* [Activity]:
From the line below that contains "### Uninstalling the Gateway Resources" to the line that contains "The repository for", repeat every line exactly, both ends included, and nothing else.

Data entries:
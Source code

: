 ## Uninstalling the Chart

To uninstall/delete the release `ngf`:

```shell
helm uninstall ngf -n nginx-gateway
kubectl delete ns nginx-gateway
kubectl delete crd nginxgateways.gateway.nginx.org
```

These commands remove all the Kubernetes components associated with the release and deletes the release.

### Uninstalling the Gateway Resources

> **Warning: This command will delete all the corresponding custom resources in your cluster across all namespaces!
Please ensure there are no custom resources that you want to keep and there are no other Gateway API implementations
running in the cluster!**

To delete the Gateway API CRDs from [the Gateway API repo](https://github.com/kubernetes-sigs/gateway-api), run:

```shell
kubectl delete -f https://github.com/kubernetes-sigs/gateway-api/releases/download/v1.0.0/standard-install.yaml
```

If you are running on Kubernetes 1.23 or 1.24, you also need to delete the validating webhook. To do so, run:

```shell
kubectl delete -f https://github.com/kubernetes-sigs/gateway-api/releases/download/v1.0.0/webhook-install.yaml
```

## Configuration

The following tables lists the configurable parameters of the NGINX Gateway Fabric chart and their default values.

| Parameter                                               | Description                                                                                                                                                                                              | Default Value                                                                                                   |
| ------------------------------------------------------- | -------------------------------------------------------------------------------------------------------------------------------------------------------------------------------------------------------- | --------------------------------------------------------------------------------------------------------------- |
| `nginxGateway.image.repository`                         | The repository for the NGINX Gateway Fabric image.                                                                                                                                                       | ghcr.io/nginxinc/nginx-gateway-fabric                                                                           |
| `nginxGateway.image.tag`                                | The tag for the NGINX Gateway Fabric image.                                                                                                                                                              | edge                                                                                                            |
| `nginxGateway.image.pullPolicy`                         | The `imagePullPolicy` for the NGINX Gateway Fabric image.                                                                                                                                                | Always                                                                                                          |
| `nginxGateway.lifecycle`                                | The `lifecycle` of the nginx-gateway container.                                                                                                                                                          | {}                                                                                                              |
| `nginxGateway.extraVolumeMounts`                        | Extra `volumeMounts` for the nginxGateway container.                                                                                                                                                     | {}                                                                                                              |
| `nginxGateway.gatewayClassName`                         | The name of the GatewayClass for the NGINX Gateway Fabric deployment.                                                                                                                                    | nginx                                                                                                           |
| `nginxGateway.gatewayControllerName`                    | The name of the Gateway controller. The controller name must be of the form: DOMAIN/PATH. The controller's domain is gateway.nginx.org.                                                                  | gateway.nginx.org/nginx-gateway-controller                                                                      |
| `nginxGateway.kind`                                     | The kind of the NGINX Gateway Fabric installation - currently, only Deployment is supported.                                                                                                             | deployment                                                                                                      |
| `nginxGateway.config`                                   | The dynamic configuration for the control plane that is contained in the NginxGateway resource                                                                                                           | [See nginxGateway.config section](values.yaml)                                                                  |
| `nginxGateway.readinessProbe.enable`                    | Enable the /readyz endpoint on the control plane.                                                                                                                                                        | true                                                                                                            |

* [Answer to this exercise]:
### Uninstalling the Gateway Resources

> **Warning: This command will delete all the corresponding custom resources in your cluster across all namespaces!
Please ensure there are no custom resources that you want to keep and there are no other Gateway API implementations
running in the cluster!**

To delete the Gateway API CRDs from [the Gateway API repo](https://github.com/kubernetes-sigs/gateway-api), run:

```shell
kubectl delete -f https://github.com/kubernetes-sigs/gateway-api/releases/download/v1.0.0/standard-install.yaml
```

If you are running on Kubernetes 1.23 or 1.24, you also need to delete the validating webhook. To do so, run:

```shell
kubectl delete -f https://github.com/kubernetes-sigs/gateway-api/releases/download/v1.0.0/webhook-install.yaml
```

## Configuration

The following tables lists the configurable parameters of the NGINX Gateway Fabric chart and their default values.

| Parameter                                               | Description                                                                                                                                                                                              | Default Value                                                                                                   |
| ------------------------------------------------------- | -------------------------------------------------------------------------------------------------------------------------------------------------------------------------------------------------------- | --------------------------------------------------------------------------------------------------------------- |
| `nginxGateway.image.repository`                         | The repository for the NGINX Gateway Fabric image.                                                                                                                                                       | ghcr.io/nginxinc/nginx-gateway-fabric                                                                           |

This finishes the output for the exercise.